-------- Material provided --------

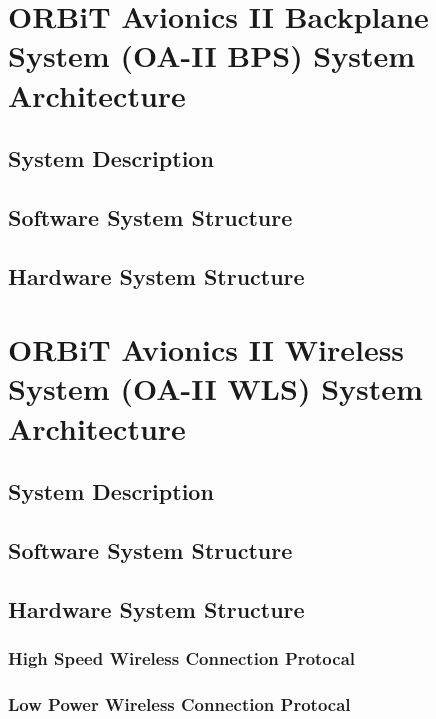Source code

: \documentclass[12pt,article]{memoir}
\begin{document}
\chapter{ORBiT Avionics II Backplane System (OA-II BPS) System Architecture}
\section{System Description}
\section{Software System Structure}
\section{Hardware System Structure}
\chapter{ORBiT Avionics II Wireless System (OA-II WLS) System Architecture}
\section{System Description}
\section{Software System Structure}
\section{Hardware System Structure}
\subsection{High Speed Wireless Connection Protocal}
\subsection{Low Power Wireless Connection Protocal}

\end{document}
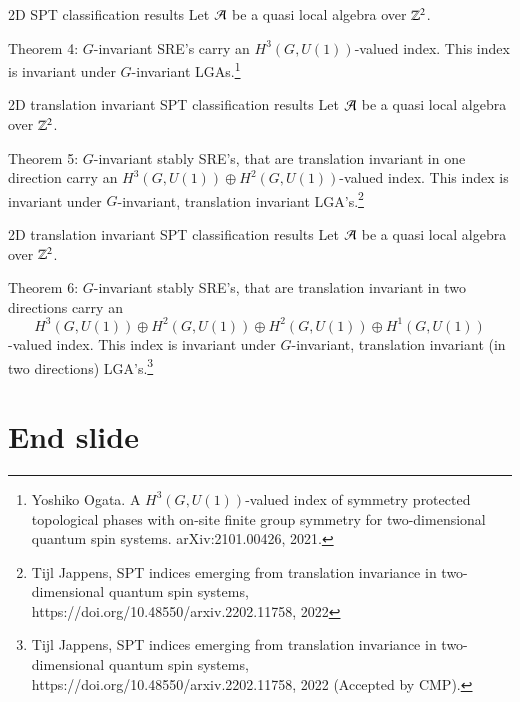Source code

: \documentclass{beamer}
\begin{document}
\begin{frame}{2D SPT classification results}
	Let $\AA$ be a quasi local algebra over $\ZZ^2$.
	\begin{block}{Theorem 4:}
		$G$-invariant SRE's carry an $H^3(G,U(1))$-valued index. This index is invariant under $G$-invariant LGAs.\footnote{Yoshiko Ogata. A $H^3(G,U(1))$-valued index of symmetry protected topological phases with on-site finite group symmetry for two-dimensional quantum spin systems. arXiv:2101.00426, 2021.}
	\end{block}
\end{frame}

\begin{frame}{2D translation invariant SPT classification results}
	Let $\AA$ be a quasi local algebra over $\ZZ^2$.
	\begin{block}{Theorem 5:}
		$G$-invariant stably SRE's, that are translation invariant in one direction carry an $H^3(G,U(1))\oplus H^2(G,U(1))$-valued index. This index is invariant under $G$-invariant, translation invariant LGA's.\footnote{Tijl Jappens, SPT indices emerging from translation invariance in two-dimensional quantum spin systems, https://doi.org/10.48550/arxiv.2202.11758, 2022}
	\end{block}
\end{frame}

\begin{frame}{2D translation invariant SPT classification results}
	Let $\AA$ be a quasi local algebra over $\ZZ^2$.
	\begin{block}{Theorem 6:}
		$G$-invariant stably SRE's, that are translation invariant in two directions carry an
		\[H^3(G,U(1))\oplus H^2(G,U(1))\oplus H^2(G,U(1))\oplus H^1(G,U(1))\]
		-valued index. This index is invariant under $G$-invariant, translation invariant (in two directions) LGA's.\footnote{Tijl Jappens, SPT indices emerging from translation invariance in two-dimensional quantum spin systems, https://doi.org/10.48550/arxiv.2202.11758, 2022 (Accepted by CMP).}
	\end{block}
\end{frame}

\section{End slide}
\end{document}
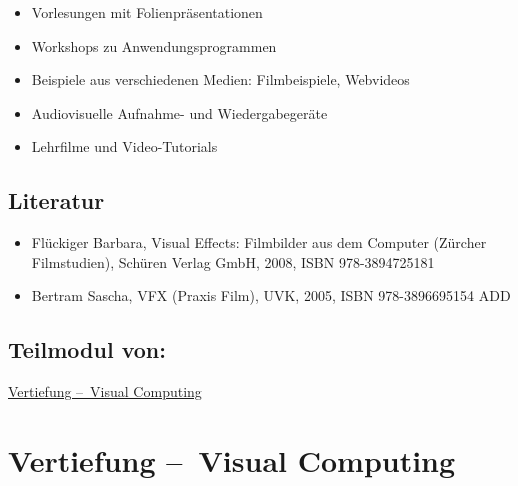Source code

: \begin{itemize}
\tightlist
\item
  Vorlesungen mit Folienpräsentationen
\item
  Workshops zu Anwendungsprogrammen
\item
  Beispiele aus verschiedenen Medien: Filmbeispiele, Webvideos
\item
  Audiovisuelle Aufnahme- und Wiedergabegeräte
\item
  Lehrfilme und Video-Tutorials
\end{itemize}

\hypertarget{literaturpathlabelmi-2017modulbeschreibungen-bachelorba_vc-visuelle-effekte-und-animation}{%
\section*{Literatur\label{/mi-2017/modulbeschreibungen-bachelor/BA_VC-visuelle-effekte-und-animation}}\label{literaturpathlabelmi-2017modulbeschreibungen-bachelorba_vc-visuelle-effekte-und-animation}}

\begin{itemize}
\tightlist
\item
  Flückiger Barbara, Visual Effects: Filmbilder aus dem Computer
  (Zürcher Filmstudien), Schüren Verlag GmbH, 2008, ISBN 978-3894725181
\item
  Bertram Sascha, VFX (Praxis Film), UVK, 2005, ISBN 978-3896695154 ADD
\end{itemize}

\hypertarget{teilmodul-vonpathlabelmi-2017modulbeschreibungen-bachelorba_vc-visuelle-effekte-und-animation}{%
\section*{Teilmodul
von:\label{/mi-2017/modulbeschreibungen-bachelor/BA_VC-visuelle-effekte-und-animation}}\label{teilmodul-vonpathlabelmi-2017modulbeschreibungen-bachelorba_vc-visuelle-effekte-und-animation}}

\hyperref[/mi-2017/modulbeschreibungen-bachelor/BA_Vertiefung-Visual-Computing]{Vertiefung – Visual Computing}

\hypertarget{vertiefung-visual-computingpathlabelmi-2017modulbeschreibungen-bachelorba_vertiefung-visual-computing}{%
\chapter{Vertiefung --~Visual
Computing\label{/mi-2017/modulbeschreibungen-bachelor/BA_Vertiefung-Visual-Computing}}\label{vertiefung-visual-computingpathlabelmi-2017modulbeschreibungen-bachelorba_vertiefung-visual-computing}}

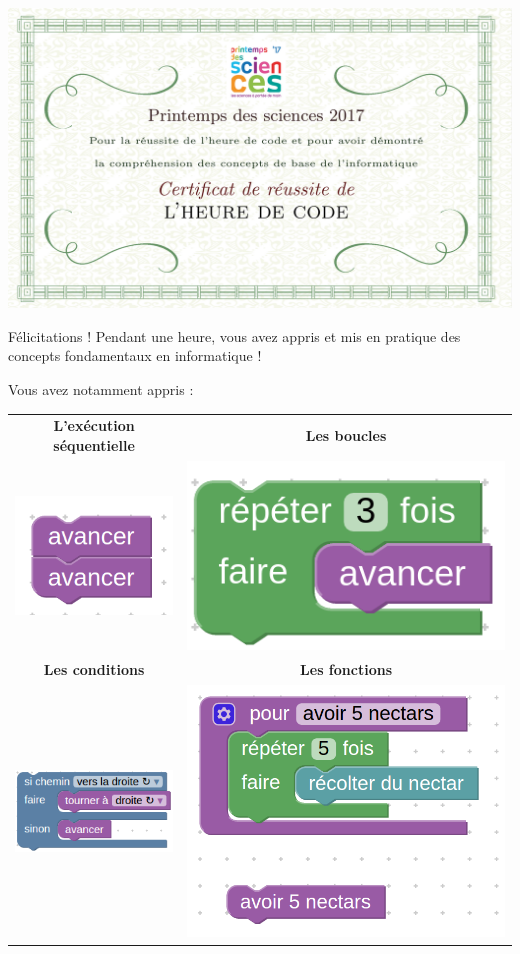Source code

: \documentclass[11pt]{article}
\begin{document}
\includegraphics[width=\linewidth]{certificat.png}

\bigskip

Félicitations ! Pendant une heure, vous avez appris et mis en pratique des concepts fondamentaux en informatique !

\bigskip

Vous avez notamment appris : \newline

\begin{center}
\begin{tabular}{|c|c|}
    \hline
    \textbf{L'exécution séquentielle} & \textbf{Les boucles} \\
     \includegraphics[width=0.15\linewidth]{blocks_2moveForward.png} &
     \includegraphics[width=0.2\linewidth]{blocks_forloop.png} \\
   \hline
   \textbf{Les conditions} & \textbf{Les fonctions} \\
   \includegraphics[width=0.3\linewidth]{blocks_ifElse.png} &
   \includegraphics[width=0.3\linewidth]{blocks_function.png} \\
   \hline
\end{tabular}
\end{center}
\end{document}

--------

Your task is to copy each line of the entries that includes the word "includegraphics".

\includegraphics[width=\linewidth]{certificat.png}
     \includegraphics[width=0.15\linewidth]{blocks_2moveForward.png} &
     \includegraphics[width=0.2\linewidth]{blocks_forloop.png} \\
   \includegraphics[width=0.3\linewidth]{blocks_ifElse.png} &
   \includegraphics[width=0.3\linewidth]{blocks_function.png} \\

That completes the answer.